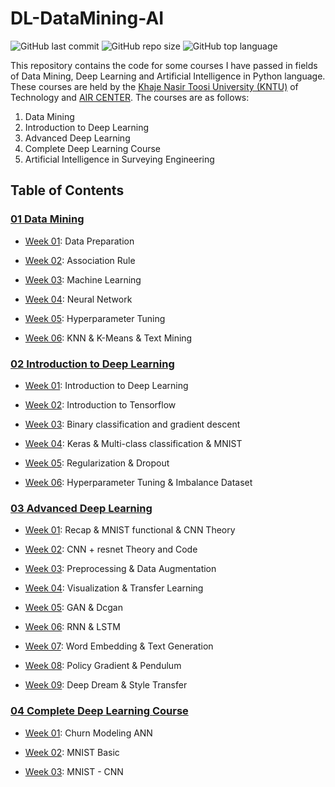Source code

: # DL-DataMining-AI

![GitHub last commit](https://img.shields.io/github/last-commit/Yousefess/DL-DataMining-AI)
![GitHub repo size](https://img.shields.io/github/repo-size/Yousefess/DL-DataMining-AI)
![GitHub top language](https://img.shields.io/github/languages/top/Yousefess/DL-DataMining-AI)

This repository contains the code for some courses I have passed in fields of Data Mining, Deep Learning and Artificial Intelligence in Python language. These courses are held by the [Khaje Nasir Toosi University (KNTU)](https://geomatics.kntu.ac.ir/) of Technology and [AIR CENTER](https://t.me/AIR_Center). The courses are as follows:

1. Data Mining
2. Introduction to Deep Learning
3. Advanced Deep Learning
4. Complete Deep Learning Course
5. Artificial Intelligence in Surveying Engineering

## Table of Contents

### [01 Data Mining](https://github.com/Yousefess/DL-DataMining-AI/tree/main/01%20Data%20Mining)

- [Week 01](https://github.com/Yousefess/DL-DataMining-AI/tree/main/01%20Data%20Mining/Week%2001): Data Preparation

- [Week 02](https://github.com/Yousefess/DL-DataMining-AI/tree/main/01%20Data%20Mining/Week%2002): Association Rule

- [Week 03](https://github.com/Yousefess/DL-DataMining-AI/tree/main/01%20Data%20Mining/Week%2003): Machine Learning

- [Week 04](https://github.com/Yousefess/DL-DataMining-AI/tree/main/01%20Data%20Mining/Week%2004): Neural Network

- [Week 05](https://github.com/Yousefess/DL-DataMining-AI/tree/main/01%20Data%20Mining/Week%2005): Hyperparameter Tuning

- [Week 06](https://github.com/Yousefess/DL-DataMining-AI/tree/main/01%20Data%20Mining/Week%2006): KNN & K-Means & Text Mining

### [02 Introduction to Deep Learning](https://github.com/Yousefess/DL-DataMining-AI/tree/main/02%20Introduction%20to%20Deep%20Learning)

- [Week 01](https://github.com/Yousefess/DL-DataMining-AI/tree/main/02%20Introduction%20to%20Deep%20Learning/Week%2001): Introduction to Deep Learning

- [Week 02](https://github.com/Yousefess/DL-DataMining-AI/tree/main/02%20Introduction%20to%20Deep%20Learning/Week%2002): Introduction to Tensorflow

- [Week 03](https://github.com/Yousefess/DL-DataMining-AI/tree/main/02%20Introduction%20to%20Deep%20Learning/Week%2003): Binary classification and gradient descent

- [Week 04](https://github.com/Yousefess/DL-DataMining-AI/tree/main/02%20Introduction%20to%20Deep%20Learning/Week%2004): Keras & Multi-class classification & MNIST

- [Week 05](https://github.com/Yousefess/DL-DataMining-AI/tree/main/02%20Introduction%20to%20Deep%20Learning/Week%2005): Regularization & Dropout

- [Week 06](https://github.com/Yousefess/DL-DataMining-AI/tree/main/02%20Introduction%20to%20Deep%20Learning/Week%2006): Hyperparameter Tuning & Imbalance Dataset

### [03 Advanced Deep Learning](https://github.com/Yousefess/DL-DataMining-AI/tree/main/03%20Advance%20Deep%20Learning)

- [Week 01](https://github.com/Yousefess/DL-DataMining-AI/tree/main/03%20Advance%20Deep%20Learning/Week%2001): Recap & MNIST functional & CNN Theory

- [Week 02](https://github.com/Yousefess/DL-DataMining-AI/tree/main/03%20Advance%20Deep%20Learning/Week%2002): CNN + resnet Theory and Code

- [Week 03](https://github.com/Yousefess/DL-DataMining-AI/tree/main/03%20Advance%20Deep%20Learning/Week%2003): Preprocessing & Data Augmentation

- [Week 04](https://github.com/Yousefess/DL-DataMining-AI/tree/main/03%20Advance%20Deep%20Learning/Week%2004): Visualization & Transfer Learning

- [Week 05](https://github.com/Yousefess/DL-DataMining-AI/tree/main/03%20Advance%20Deep%20Learning/Week%2005): GAN & Dcgan

- [Week 06](https://github.com/Yousefess/DL-DataMining-AI/tree/main/03%20Advance%20Deep%20Learning/Week%2006): RNN & LSTM

- [Week 07](https://github.com/Yousefess/DL-DataMining-AI/tree/main/03%20Advance%20Deep%20Learning/Week%2007): Word Embedding & Text Generation

- [Week 08](https://github.com/Yousefess/DL-DataMining-AI/tree/main/03%20Advance%20Deep%20Learning/Week%2008): Policy Gradient & Pendulum

- [Week 09](https://github.com/Yousefess/DL-DataMining-AI/tree/main/03%20Advance%20Deep%20Learning/Week%2009): Deep Dream & Style Transfer

### [04 Complete Deep Learning Course](https://github.com/Yousefess/DL-DataMining-AI/tree/main/04%20Complete%20Deep%20Learning%20Course)

- [Week 01](https://github.com/Yousefess/DL-DataMining-AI/tree/main/04%20Complete%20Deep%20Learning%20Course/Week%2001): Churn Modeling ANN

- [Week 02](https://github.com/Yousefess/DL-DataMining-AI/tree/main/04%20Complete%20Deep%20Learning%20Course/Week%2002): MNIST Basic

- [Week 03](https://github.com/Yousefess/DL-DataMining-AI/tree/main/04%20Complete%20Deep%20Learning%20Course/Week%2003): MNIST - CNN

········

Assignment — Write the records out again exactly as shown above, keeping no pictures.

Solution to this problem —
Source code

: # DL-DataMining-AI

![GitHub last commit](https://img.shields.io/github/last-commit/Yousefess/DL-DataMining-AI)
![GitHub repo size](https://img.shields.io/github/repo-size/Yousefess/DL-DataMining-AI)
![GitHub top language](https://img.shields.io/github/languages/top/Yousefess/DL-DataMining-AI)

This repository contains the code for some courses I have passed in fields of Data Mining, Deep Learning and Artificial Intelligence in Python language. These courses are held by the [Khaje Nasir Toosi University (KNTU)](https://geomatics.kntu.ac.ir/) of Technology and [AIR CENTER](https://t.me/AIR_Center). The courses are as follows:

1. Data Mining
2. Introduction to Deep Learning
3. Advanced Deep Learning
4. Complete Deep Learning Course
5. Artificial Intelligence in Surveying Engineering

## Table of Contents

### [01 Data Mining](https://github.com/Yousefess/DL-DataMining-AI/tree/main/01%20Data%20Mining)

- [Week 01](https://github.com/Yousefess/DL-DataMining-AI/tree/main/01%20Data%20Mining/Week%2001): Data Preparation

- [Week 02](https://github.com/Yousefess/DL-DataMining-AI/tree/main/01%20Data%20Mining/Week%2002): Association Rule

- [Week 03](https://github.com/Yousefess/DL-DataMining-AI/tree/main/01%20Data%20Mining/Week%2003): Machine Learning

- [Week 04](https://github.com/Yousefess/DL-DataMining-AI/tree/main/01%20Data%20Mining/Week%2004): Neural Network

- [Week 05](https://github.com/Yousefess/DL-DataMining-AI/tree/main/01%20Data%20Mining/Week%2005): Hyperparameter Tuning

- [Week 06](https://github.com/Yousefess/DL-DataMining-AI/tree/main/01%20Data%20Mining/Week%2006): KNN & K-Means & Text Mining

### [02 Introduction to Deep Learning](https://github.com/Yousefess/DL-DataMining-AI/tree/main/02%20Introduction%20to%20Deep%20Learning)

- [Week 01](https://github.com/Yousefess/DL-DataMining-AI/tree/main/02%20Introduction%20to%20Deep%20Learning/Week%2001): Introduction to Deep Learning

- [Week 02](https://github.com/Yousefess/DL-DataMining-AI/tree/main/02%20Introduction%20to%20Deep%20Learning/Week%2002): Introduction to Tensorflow

- [Week 03](https://github.com/Yousefess/DL-DataMining-AI/tree/main/02%20Introduction%20to%20Deep%20Learning/Week%2003): Binary classification and gradient descent

- [Week 04](https://github.com/Yousefess/DL-DataMining-AI/tree/main/02%20Introduction%20to%20Deep%20Learning/Week%2004): Keras & Multi-class classification & MNIST

- [Week 05](https://github.com/Yousefess/DL-DataMining-AI/tree/main/02%20Introduction%20to%20Deep%20Learning/Week%2005): Regularization & Dropout

- [Week 06](https://github.com/Yousefess/DL-DataMining-AI/tree/main/02%20Introduction%20to%20Deep%20Learning/Week%2006): Hyperparameter Tuning & Imbalance Dataset

### [03 Advanced Deep Learning](https://github.com/Yousefess/DL-DataMining-AI/tree/main/03%20Advance%20Deep%20Learning)

- [Week 01](https://github.com/Yousefess/DL-DataMining-AI/tree/main/03%20Advance%20Deep%20Learning/Week%2001): Recap & MNIST functional & CNN Theory

- [Week 02](https://github.com/Yousefess/DL-DataMining-AI/tree/main/03%20Advance%20Deep%20Learning/Week%2002): CNN + resnet Theory and Code

- [Week 03](https://github.com/Yousefess/DL-DataMining-AI/tree/main/03%20Advance%20Deep%20Learning/Week%2003): Preprocessing & Data Augmentation

- [Week 04](https://github.com/Yousefess/DL-DataMining-AI/tree/main/03%20Advance%20Deep%20Learning/Week%2004): Visualization & Transfer Learning

- [Week 05](https://github.com/Yousefess/DL-DataMining-AI/tree/main/03%20Advance%20Deep%20Learning/Week%2005): GAN & Dcgan

- [Week 06](https://github.com/Yousefess/DL-DataMining-AI/tree/main/03%20Advance%20Deep%20Learning/Week%2006): RNN & LSTM

- [Week 07](https://github.com/Yousefess/DL-DataMining-AI/tree/main/03%20Advance%20Deep%20Learning/Week%2007): Word Embedding & Text Generation

- [Week 08](https://github.com/Yousefess/DL-DataMining-AI/tree/main/03%20Advance%20Deep%20Learning/Week%2008): Policy Gradient & Pendulum

- [Week 09](https://github.com/Yousefess/DL-DataMining-AI/tree/main/03%20Advance%20Deep%20Learning/Week%2009): Deep Dream & Style Transfer

### [04 Complete Deep Learning Course](https://github.com/Yousefess/DL-DataMining-AI/tree/main/04%20Complete%20Deep%20Learning%20Course)

- [Week 01](https://github.com/Yousefess/DL-DataMining-AI/tree/main/04%20Complete%20Deep%20Learning%20Course/Week%2001): Churn Modeling ANN

- [Week 02](https://github.com/Yousefess/DL-DataMining-AI/tree/main/04%20Complete%20Deep%20Learning%20Course/Week%2002): MNIST Basic

- [Week 03](https://github.com/Yousefess/DL-DataMining-AI/tree/main/04%20Complete%20Deep%20Learning%20Course/Week%2003): MNIST - CNN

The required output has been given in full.